** Material supplied follows **

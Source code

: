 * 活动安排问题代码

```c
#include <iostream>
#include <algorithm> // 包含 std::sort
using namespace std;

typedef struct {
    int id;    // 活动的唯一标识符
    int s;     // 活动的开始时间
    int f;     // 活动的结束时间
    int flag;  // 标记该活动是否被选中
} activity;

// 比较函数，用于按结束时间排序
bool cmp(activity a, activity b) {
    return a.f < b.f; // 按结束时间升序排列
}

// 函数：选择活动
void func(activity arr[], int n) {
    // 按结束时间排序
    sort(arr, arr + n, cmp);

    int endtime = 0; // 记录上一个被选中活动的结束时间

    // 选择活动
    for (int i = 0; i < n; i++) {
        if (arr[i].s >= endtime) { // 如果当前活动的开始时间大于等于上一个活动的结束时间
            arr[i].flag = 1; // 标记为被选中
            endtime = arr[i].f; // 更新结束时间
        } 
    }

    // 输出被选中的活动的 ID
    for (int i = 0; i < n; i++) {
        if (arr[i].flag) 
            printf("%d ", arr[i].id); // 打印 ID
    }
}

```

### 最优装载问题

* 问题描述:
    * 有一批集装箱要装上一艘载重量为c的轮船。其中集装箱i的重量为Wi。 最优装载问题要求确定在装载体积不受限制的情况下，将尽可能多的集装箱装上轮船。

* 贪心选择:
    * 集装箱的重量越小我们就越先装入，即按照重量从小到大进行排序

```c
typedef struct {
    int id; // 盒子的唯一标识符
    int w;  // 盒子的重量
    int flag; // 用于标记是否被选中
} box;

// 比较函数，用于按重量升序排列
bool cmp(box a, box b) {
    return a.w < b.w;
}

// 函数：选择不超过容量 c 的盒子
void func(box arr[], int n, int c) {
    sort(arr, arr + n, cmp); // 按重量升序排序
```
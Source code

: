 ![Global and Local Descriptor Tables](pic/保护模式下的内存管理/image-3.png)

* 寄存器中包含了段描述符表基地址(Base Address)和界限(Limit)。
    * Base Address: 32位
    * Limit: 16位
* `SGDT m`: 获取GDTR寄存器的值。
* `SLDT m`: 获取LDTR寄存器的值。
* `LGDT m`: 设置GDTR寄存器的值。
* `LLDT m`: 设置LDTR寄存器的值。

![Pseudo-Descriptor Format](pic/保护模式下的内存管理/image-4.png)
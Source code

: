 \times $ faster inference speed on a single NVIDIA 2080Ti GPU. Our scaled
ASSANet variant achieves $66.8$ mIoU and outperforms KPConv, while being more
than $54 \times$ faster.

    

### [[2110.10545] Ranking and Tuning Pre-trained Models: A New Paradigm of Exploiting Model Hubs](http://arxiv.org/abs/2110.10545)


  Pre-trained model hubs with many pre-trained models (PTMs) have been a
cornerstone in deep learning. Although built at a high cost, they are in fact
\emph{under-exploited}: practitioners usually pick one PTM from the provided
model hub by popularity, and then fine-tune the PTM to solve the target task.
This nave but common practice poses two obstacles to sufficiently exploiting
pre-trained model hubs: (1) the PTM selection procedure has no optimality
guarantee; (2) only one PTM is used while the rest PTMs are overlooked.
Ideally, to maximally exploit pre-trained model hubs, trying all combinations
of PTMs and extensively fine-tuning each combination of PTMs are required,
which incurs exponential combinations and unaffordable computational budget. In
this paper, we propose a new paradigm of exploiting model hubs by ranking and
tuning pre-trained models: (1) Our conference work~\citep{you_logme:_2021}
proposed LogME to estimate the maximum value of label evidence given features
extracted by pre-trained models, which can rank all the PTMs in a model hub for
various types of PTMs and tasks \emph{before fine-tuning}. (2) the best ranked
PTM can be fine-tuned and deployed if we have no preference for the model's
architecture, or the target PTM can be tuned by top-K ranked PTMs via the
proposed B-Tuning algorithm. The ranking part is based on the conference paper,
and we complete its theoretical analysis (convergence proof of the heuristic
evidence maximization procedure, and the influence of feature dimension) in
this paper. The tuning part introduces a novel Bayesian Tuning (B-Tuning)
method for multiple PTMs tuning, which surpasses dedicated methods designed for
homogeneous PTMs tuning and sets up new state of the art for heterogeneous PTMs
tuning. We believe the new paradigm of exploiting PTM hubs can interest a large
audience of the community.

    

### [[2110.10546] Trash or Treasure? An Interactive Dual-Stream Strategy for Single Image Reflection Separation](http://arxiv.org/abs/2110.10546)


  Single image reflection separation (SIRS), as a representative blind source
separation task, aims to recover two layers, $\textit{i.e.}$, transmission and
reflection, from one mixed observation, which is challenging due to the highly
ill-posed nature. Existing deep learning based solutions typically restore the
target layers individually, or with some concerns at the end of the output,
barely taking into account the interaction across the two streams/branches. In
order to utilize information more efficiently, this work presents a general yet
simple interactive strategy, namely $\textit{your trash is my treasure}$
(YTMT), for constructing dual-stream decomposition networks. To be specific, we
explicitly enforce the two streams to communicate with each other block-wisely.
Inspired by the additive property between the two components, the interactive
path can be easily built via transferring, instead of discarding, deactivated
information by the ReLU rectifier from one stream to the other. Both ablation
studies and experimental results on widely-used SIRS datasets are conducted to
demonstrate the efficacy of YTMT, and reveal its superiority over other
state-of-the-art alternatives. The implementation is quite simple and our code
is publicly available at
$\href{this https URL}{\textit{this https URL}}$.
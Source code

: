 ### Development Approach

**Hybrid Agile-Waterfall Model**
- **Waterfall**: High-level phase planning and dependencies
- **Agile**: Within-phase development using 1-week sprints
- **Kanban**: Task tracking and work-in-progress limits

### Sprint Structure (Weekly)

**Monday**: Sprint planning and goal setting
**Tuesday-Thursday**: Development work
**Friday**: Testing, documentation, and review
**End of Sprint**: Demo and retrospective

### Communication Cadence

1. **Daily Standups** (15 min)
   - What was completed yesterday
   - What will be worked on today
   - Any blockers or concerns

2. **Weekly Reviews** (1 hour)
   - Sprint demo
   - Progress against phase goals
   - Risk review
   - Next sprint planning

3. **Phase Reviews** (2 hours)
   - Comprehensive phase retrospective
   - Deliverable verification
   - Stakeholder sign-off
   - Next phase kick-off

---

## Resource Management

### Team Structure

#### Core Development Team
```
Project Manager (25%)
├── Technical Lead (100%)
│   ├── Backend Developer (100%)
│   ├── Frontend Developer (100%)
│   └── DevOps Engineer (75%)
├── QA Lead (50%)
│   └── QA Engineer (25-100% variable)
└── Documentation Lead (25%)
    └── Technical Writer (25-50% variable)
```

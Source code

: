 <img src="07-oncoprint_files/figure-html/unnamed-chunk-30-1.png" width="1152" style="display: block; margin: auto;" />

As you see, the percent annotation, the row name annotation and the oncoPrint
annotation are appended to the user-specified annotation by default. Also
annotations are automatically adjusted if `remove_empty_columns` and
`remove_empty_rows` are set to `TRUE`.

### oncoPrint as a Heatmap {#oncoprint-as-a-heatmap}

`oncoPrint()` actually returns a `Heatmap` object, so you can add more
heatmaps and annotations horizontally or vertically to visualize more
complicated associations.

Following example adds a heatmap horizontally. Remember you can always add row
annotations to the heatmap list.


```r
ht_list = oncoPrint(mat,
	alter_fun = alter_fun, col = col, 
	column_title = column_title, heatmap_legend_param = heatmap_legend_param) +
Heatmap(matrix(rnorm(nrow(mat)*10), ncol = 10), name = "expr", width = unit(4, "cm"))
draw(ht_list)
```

** End of Material supplied **

▶ **Aim of the task**
How many of the lines in the records above include the word "target"? State that number alone.

▶ **Answer area**
3